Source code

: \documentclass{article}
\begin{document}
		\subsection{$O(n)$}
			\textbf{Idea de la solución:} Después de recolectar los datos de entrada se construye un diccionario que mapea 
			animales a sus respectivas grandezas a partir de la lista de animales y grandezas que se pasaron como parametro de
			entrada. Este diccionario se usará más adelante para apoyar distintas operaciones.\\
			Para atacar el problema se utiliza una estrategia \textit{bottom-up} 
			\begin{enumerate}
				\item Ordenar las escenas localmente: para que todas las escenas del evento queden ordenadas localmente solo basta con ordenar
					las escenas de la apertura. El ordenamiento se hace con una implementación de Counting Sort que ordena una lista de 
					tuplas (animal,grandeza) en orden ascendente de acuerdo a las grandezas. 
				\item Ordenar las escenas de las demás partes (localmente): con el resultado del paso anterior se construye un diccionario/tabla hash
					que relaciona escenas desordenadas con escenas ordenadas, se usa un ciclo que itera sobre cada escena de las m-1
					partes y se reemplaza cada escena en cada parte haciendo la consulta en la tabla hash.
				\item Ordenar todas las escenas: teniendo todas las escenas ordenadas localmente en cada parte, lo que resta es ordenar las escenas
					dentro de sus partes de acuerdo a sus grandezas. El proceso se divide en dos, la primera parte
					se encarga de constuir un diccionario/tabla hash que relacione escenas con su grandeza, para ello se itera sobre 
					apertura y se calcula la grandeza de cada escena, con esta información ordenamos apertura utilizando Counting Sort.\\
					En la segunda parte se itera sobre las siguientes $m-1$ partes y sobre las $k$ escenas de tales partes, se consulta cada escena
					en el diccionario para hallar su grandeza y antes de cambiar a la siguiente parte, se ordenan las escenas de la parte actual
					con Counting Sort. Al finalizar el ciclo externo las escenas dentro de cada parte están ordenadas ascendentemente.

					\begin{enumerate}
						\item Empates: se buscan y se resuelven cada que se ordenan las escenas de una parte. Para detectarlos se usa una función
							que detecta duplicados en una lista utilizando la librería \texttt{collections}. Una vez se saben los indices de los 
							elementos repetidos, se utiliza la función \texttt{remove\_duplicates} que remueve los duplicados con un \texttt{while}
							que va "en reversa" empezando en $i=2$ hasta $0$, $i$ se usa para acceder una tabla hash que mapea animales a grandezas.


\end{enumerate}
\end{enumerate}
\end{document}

**WHAT IS EXPECTED:** Among the records, find every line with the word "función" and copy it.

**SOLUTION FOR THIS PROBLEM:**
						\item Empates: se buscan y se resuelven cada que se ordenan las escenas de una parte. Para detectarlos se usa una función
							elementos repetidos, se utiliza la función \texttt{remove\_duplicates} que remueve los duplicados con un \texttt{while}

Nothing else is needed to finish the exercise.